Google does provide some guidelines for “best practices” when creating Subscribed Links. Perhaps the most important guideline is that Subscribed Links should only trigger on queries that are relevant to their content. Google feels very strongly about this, going so far as to say: “if your results flagrantly violate the principle of triggering only on relevant queries, Google reserves the right to disable their display entirely…”, per their Terms of Service.
Other guidelines include:
- The title of your output (Output name=”title”) should be in proper sentence case (first word capitalized, only proper nouns capitalized thereafter).
- In outputs, you should not make excessive use of capital letters and non-alphanumeric ASCII characters.
- Output body text (Output name=”text1″, Output name=”text2″, and Output name=”text3″) should provide information that is immediately useful and relevant to the defines queries. The output should not simply contain generic advertisements for your goods and services.
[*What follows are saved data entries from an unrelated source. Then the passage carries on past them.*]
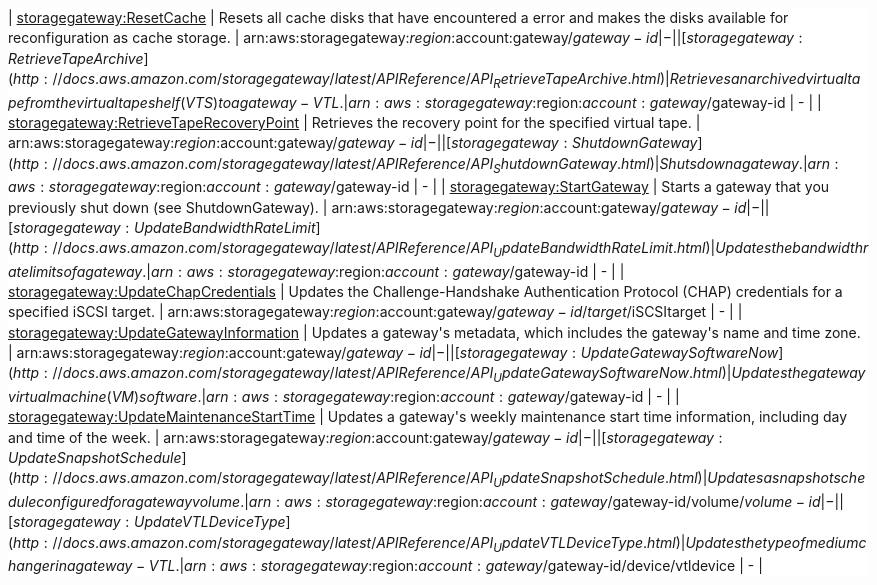 | [storagegateway:ResetCache](http://docs.aws.amazon.com/storagegateway/latest/APIReference/API_ResetCache.html) | Resets all cache disks that have encountered a error and makes the disks available for reconfiguration as cache storage. | arn:aws:storagegateway:$region:$account:gateway/$gateway-id | - |
| [storagegateway:RetrieveTapeArchive](http://docs.aws.amazon.com/storagegateway/latest/APIReference/API_RetrieveTapeArchive.html) | Retrieves an archived virtual tape from the virtual tape shelf (VTS) to a gateway-VTL. | arn:aws:storagegateway:$region:$account:gateway/$gateway-id | - |
| [storagegateway:RetrieveTapeRecoveryPoint](http://docs.aws.amazon.com/storagegateway/latest/APIReference/API_RetrieveTapeRecoveryPoint.html) | Retrieves the recovery point for the specified virtual tape. | arn:aws:storagegateway:$region:$account:gateway/$gateway-id | - |
| [storagegateway:ShutdownGateway](http://docs.aws.amazon.com/storagegateway/latest/APIReference/API_ShutdownGateway.html) | Shuts down a gateway. | arn:aws:storagegateway:$region:$account:gateway/$gateway-id | - |
| [storagegateway:StartGateway](http://docs.aws.amazon.com/storagegateway/latest/APIReference/API_StartGateway.html) | Starts a gateway that you previously shut down (see ShutdownGateway). | arn:aws:storagegateway:$region:$account:gateway/$gateway-id | - |
| [storagegateway:UpdateBandwidthRateLimit](http://docs.aws.amazon.com/storagegateway/latest/APIReference/API_UpdateBandwidthRateLimit.html) | Updates the bandwidth rate limits of a gateway. | arn:aws:storagegateway:$region:$account:gateway/$gateway-id | - |
| [storagegateway:UpdateChapCredentials](http://docs.aws.amazon.com/storagegateway/latest/APIReference/API_UpdateChapCredentials.html) | Updates the Challenge-Handshake Authentication Protocol (CHAP) credentials for a specified iSCSI target. | arn:aws:storagegateway:$region:$account:gateway/$gateway-id/target/$iSCSItarget | - |
| [storagegateway:UpdateGatewayInformation](http://docs.aws.amazon.com/storagegateway/latest/APIReference/API_UpdateGatewayInformation.html) | Updates a gateway's metadata, which includes the gateway's name and time zone. | arn:aws:storagegateway:$region:$account:gateway/$gateway-id | - |
| [storagegateway:UpdateGatewaySoftwareNow](http://docs.aws.amazon.com/storagegateway/latest/APIReference/API_UpdateGatewaySoftwareNow.html) | Updates the gateway virtual machine (VM) software. | arn:aws:storagegateway:$region:$account:gateway/$gateway-id | - |
| [storagegateway:UpdateMaintenanceStartTime](http://docs.aws.amazon.com/storagegateway/latest/APIReference/API_UpdateMaintenanceStartTime.html) | Updates a gateway's weekly maintenance start time information, including day and time of the week. | arn:aws:storagegateway:$region:$account:gateway/$gateway-id | - |
| [storagegateway:UpdateSnapshotSchedule](http://docs.aws.amazon.com/storagegateway/latest/APIReference/API_UpdateSnapshotSchedule.html) | Updates a snapshot schedule configured for a gateway volume. | arn:aws:storagegateway:$region:$account:gateway/$gateway-id/volume/$volume-id | - |
| [storagegateway:UpdateVTLDeviceType](http://docs.aws.amazon.com/storagegateway/latest/APIReference/API_UpdateVTLDeviceType.html) | Updates the type of medium changer in a gateway-VTL. | arn:aws:storagegateway:$region:$account:gateway/$gateway-id/device/vtldevice | - |

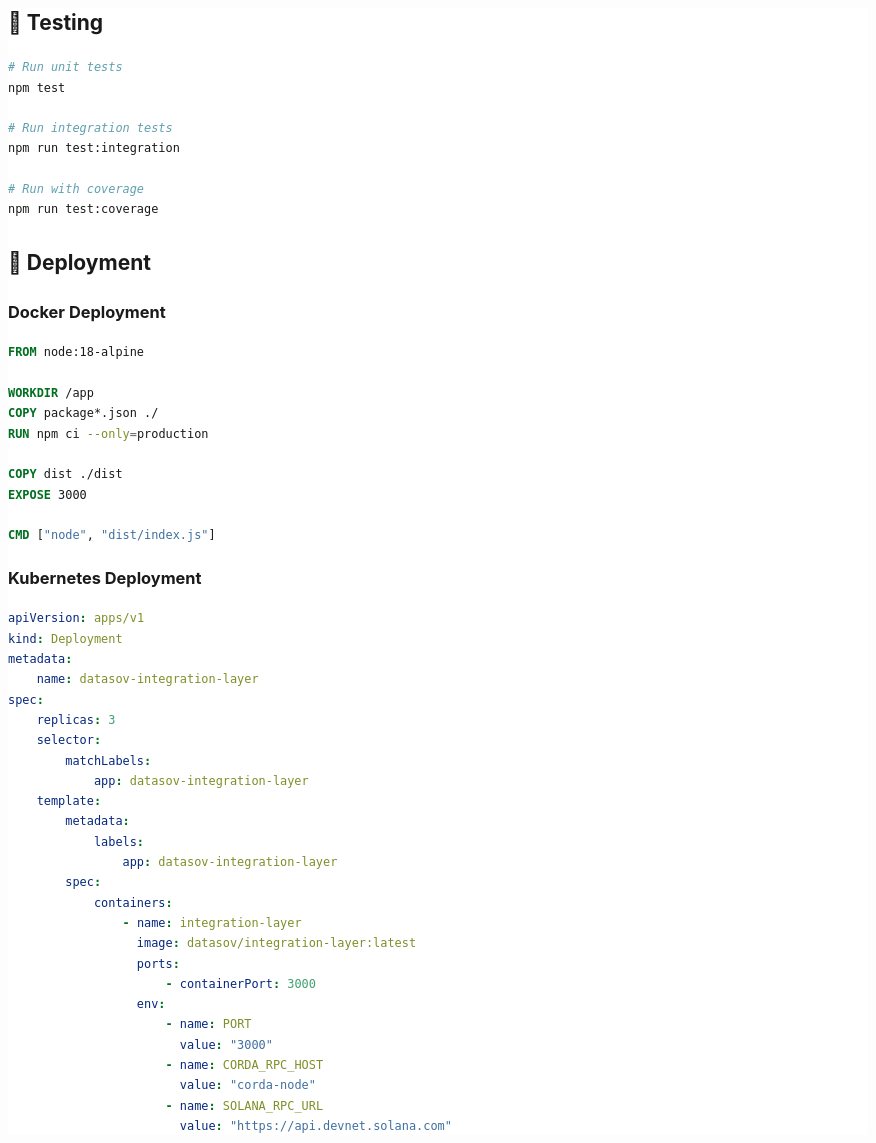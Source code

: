 ## 🧪 Testing

```bash
# Run unit tests
npm test

# Run integration tests
npm run test:integration

# Run with coverage
npm run test:coverage
```

## 🚀 Deployment

### Docker Deployment

```dockerfile
FROM node:18-alpine

WORKDIR /app
COPY package*.json ./
RUN npm ci --only=production

COPY dist ./dist
EXPOSE 3000

CMD ["node", "dist/index.js"]
```

### Kubernetes Deployment

```yaml
apiVersion: apps/v1
kind: Deployment
metadata:
    name: datasov-integration-layer
spec:
    replicas: 3
    selector:
        matchLabels:
            app: datasov-integration-layer
    template:
        metadata:
            labels:
                app: datasov-integration-layer
        spec:
            containers:
                - name: integration-layer
                  image: datasov/integration-layer:latest
                  ports:
                      - containerPort: 3000
                  env:
                      - name: PORT
                        value: "3000"
                      - name: CORDA_RPC_HOST
                        value: "corda-node"
                      - name: SOLANA_RPC_URL
                        value: "https://api.devnet.solana.com"
```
Again, “If your results flagrantly violate these guidelines and produce a bad user experience, not only will users tend to remove them, but Google also reserves the right to disable your results entirely, as described in the Terms of Service.”
There are many good places to find additional information. The first is the Google Co-Op Site(http://www.google.com/coop) where they have posted a Subscribed Links Developer Guide. The Google Co-OpFAQ is also helpful. There is also a good article entitled “How to Use Google Co-op” at Google Blogoscoped.
While still in its infancy, but maturing quickly, Google Co-op Subscribed Links shows a lot of promise on many fronts:
- It provides a powerful tool for web publishers to make their content available in a very relevant and compelling way, and at the top of generic search results.
- It provides end users with a powerful means of enhancing their search experience and results, providing them with content from “trusted” sources and helping to filter out or push low value content down in search results.
- It should enable Google to provide much more powerful and relevant search results to users over time, further enhancing the user search experience.